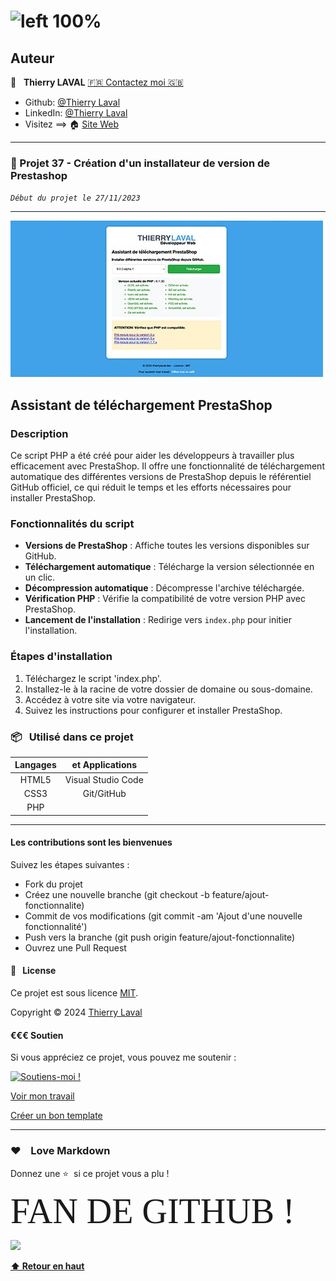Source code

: # ![left 100%](https://raw.githubusercontent.com/thierry-laval/archives/master/images/logo-portfolio.png "Un bien beau logo !")

## Auteur

👤 &nbsp; **Thierry LAVAL** [🇫🇷 Contactez moi 🇬🇧](<contact@thierrylaval.dev>)

* Github: [@Thierry Laval](https://github.com/thierry-laval)
* LinkedIn: [@Thierry Laval](https://www.linkedin.com/in/thierry-laval)
* Visitez ==> 🏠 [Site Web](https://thierrylaval.dev)

***

### 📎 Projet 37 - Création d'un installateur de version de Prestashop

_`Début du projet le 27/11/2023`_

***

![Assistant de téléchargement PrestaShop](img/generateur-prestashop-thierrylaval.dev.jpg)

## Assistant de téléchargement PrestaShop

### Description

Ce script PHP a été créé pour aider les développeurs à travailler plus efficacement avec PrestaShop. Il offre une fonctionnalité de téléchargement automatique des différentes versions de PrestaShop depuis le référentiel GitHub officiel, ce qui réduit le temps et les efforts nécessaires pour installer PrestaShop.

### Fonctionnalités du script

* **Versions de PrestaShop** : Affiche toutes les versions disponibles sur GitHub.
* **Téléchargement automatique** : Télécharge la version sélectionnée en un clic.
* **Décompression automatique** : Décompresse l'archive téléchargée.
* **Vérification PHP** : Vérifie la compatibilité de votre version PHP avec PrestaShop.
* **Lancement de l'installation** : Redirige vers `index.php` pour initier l'installation.

### Étapes d'installation

1. Téléchargez le script 'index.php'.
2. Installez-le à la racine de votre dossier de domaine ou sous-domaine.
3. Accédez à votre site via votre navigateur.
4. Suivez les instructions pour configurer et installer PrestaShop.

### 📦 &nbsp; Utilisé dans ce projet

|  Langages  |  et Applications   |
|:----------:|:------------------:|
|   HTML5    | Visual Studio Code |
|    CSS3    |     Git/GitHub     |
|     PHP    |                    |

***

#### Les contributions sont les bienvenues

Suivez les étapes suivantes :

* Fork du projet
* Créez une nouvelle branche (git checkout -b feature/ajout-fonctionnalite)
* Commit de vos modifications (git commit -am 'Ajout d'une nouvelle fonctionnalité')
* Push vers la branche (git push origin feature/ajout-fonctionnalite)
* Ouvrez une Pull Request

#### 📝 &nbsp; License

Ce projet est sous licence [MIT](LICENCE).

Copyright © 2024 [Thierry Laval](https://thierrylaval.dev)

#### €€€ Soutien

Si vous appréciez ce projet, vous pouvez me soutenir :

<a href="https://paypal.me/thierrylaval01?country.x=FR&locale.x=fr_FR" target="_blank"><img src="https://www.paypalobjects.com/digitalassets/c/website/logo/full-text/pp_fc_hl.svg" alt="Soutiens-moi !" height="35" width="150"></a>

[Voir mon travail](https://github.com/thierry-laval)

[Créer un bon template](https://github.com/thierry-laval/P22-template-pour-un-readme)

***

### &hearts;&nbsp;&nbsp;&nbsp;&nbsp;Love Markdown

Donnez une ⭐️ &nbsp;si ce projet vous a plu !

<span style="font-family:Papyrus; font-size:4em;">FAN DE GITHUB !</span>

<!-- [This is an image](https://myoctocat.com/assets/images/base-octocat.svg) -->

<a href="url"><img src="https://myoctocat.com/assets/images/base-octocat.svg" height="300"></a>

**[⬆ Retour en haut](#auteur)** <br>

........

- _Action item_
Copy out exactly the lines that run from the one holding "DE GITHUB !</span>" through the end of the data above.

- _Answer to the exercise_
<span style="font-family:Papyrus; font-size:4em;">FAN DE GITHUB !</span>

<!-- [This is an image](https://myoctocat.com/assets/images/base-octocat.svg) -->

<a href="url"><img src="https://myoctocat.com/assets/images/base-octocat.svg" height="300"></a>

**[⬆ Retour en haut](#auteur)** <br>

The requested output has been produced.